### Assignment
Output every line of the material exactly, omitting images.

### Data shown
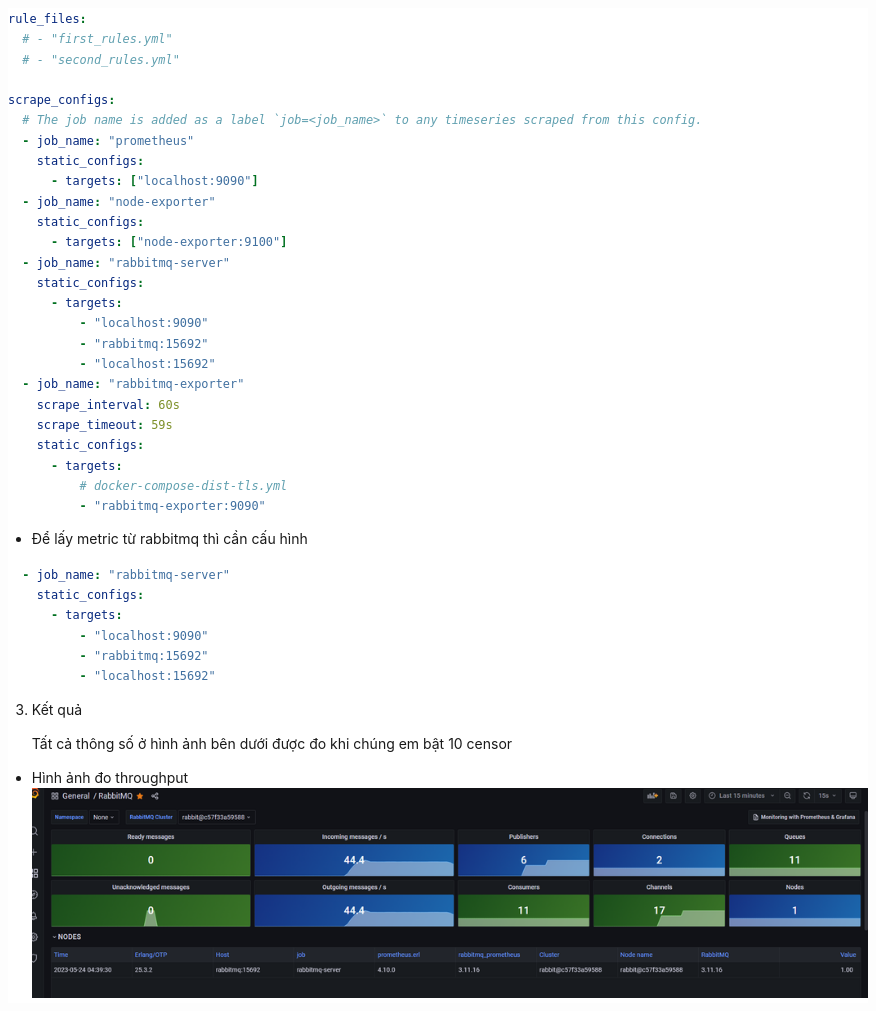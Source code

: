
 ```yml
rule_files:
  # - "first_rules.yml"
  # - "second_rules.yml"

scrape_configs:
  # The job name is added as a label `job=<job_name>` to any timeseries scraped from this config.
  - job_name: "prometheus"
    static_configs:
      - targets: ["localhost:9090"]
  - job_name: "node-exporter"
    static_configs:
      - targets: ["node-exporter:9100"]
  - job_name: "rabbitmq-server"
    static_configs:
      - targets:
          - "localhost:9090"
          - "rabbitmq:15692"
          - "localhost:15692"
  - job_name: "rabbitmq-exporter"
    scrape_interval: 60s
    scrape_timeout: 59s
    static_configs:
      - targets:
          # docker-compose-dist-tls.yml
          - "rabbitmq-exporter:9090"

```

- Để lấy metric từ rabbitmq thì cần cấu hình

```yml
  - job_name: "rabbitmq-server"
    static_configs:
      - targets:
          - "localhost:9090"
          - "rabbitmq:15692"
          - "localhost:15692"
```

3. Kết quả

    Tất cả thông số ở hình ảnh bên dưới được đo khi chúng em bật 10 censor

- Hình ảnh đo throughput
    <div align="center">
        <img src="./img/thoug1.png" width="1000" />
    </div>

### Result for this exercise
Source code

:
 ```yml
rule_files:
  # - "first_rules.yml"
  # - "second_rules.yml"

scrape_configs:
  # The job name is added as a label `job=<job_name>` to any timeseries scraped from this config.
  - job_name: "prometheus"
    static_configs:
      - targets: ["localhost:9090"]
  - job_name: "node-exporter"
    static_configs:
      - targets: ["node-exporter:9100"]
  - job_name: "rabbitmq-server"
    static_configs:
      - targets:
          - "localhost:9090"
          - "rabbitmq:15692"
          - "localhost:15692"
  - job_name: "rabbitmq-exporter"
    scrape_interval: 60s
    scrape_timeout: 59s
    static_configs:
      - targets:
          # docker-compose-dist-tls.yml
          - "rabbitmq-exporter:9090"

```

- Để lấy metric từ rabbitmq thì cần cấu hình

```yml
  - job_name: "rabbitmq-server"
    static_configs:
      - targets:
          - "localhost:9090"
          - "rabbitmq:15692"
          - "localhost:15692"
```

3. Kết quả

    Tất cả thông số ở hình ảnh bên dưới được đo khi chúng em bật 10 censor

- Hình ảnh đo throughput
    <div align="center">
        <img src="./img/thoug1.png" width="1000" />
    </div>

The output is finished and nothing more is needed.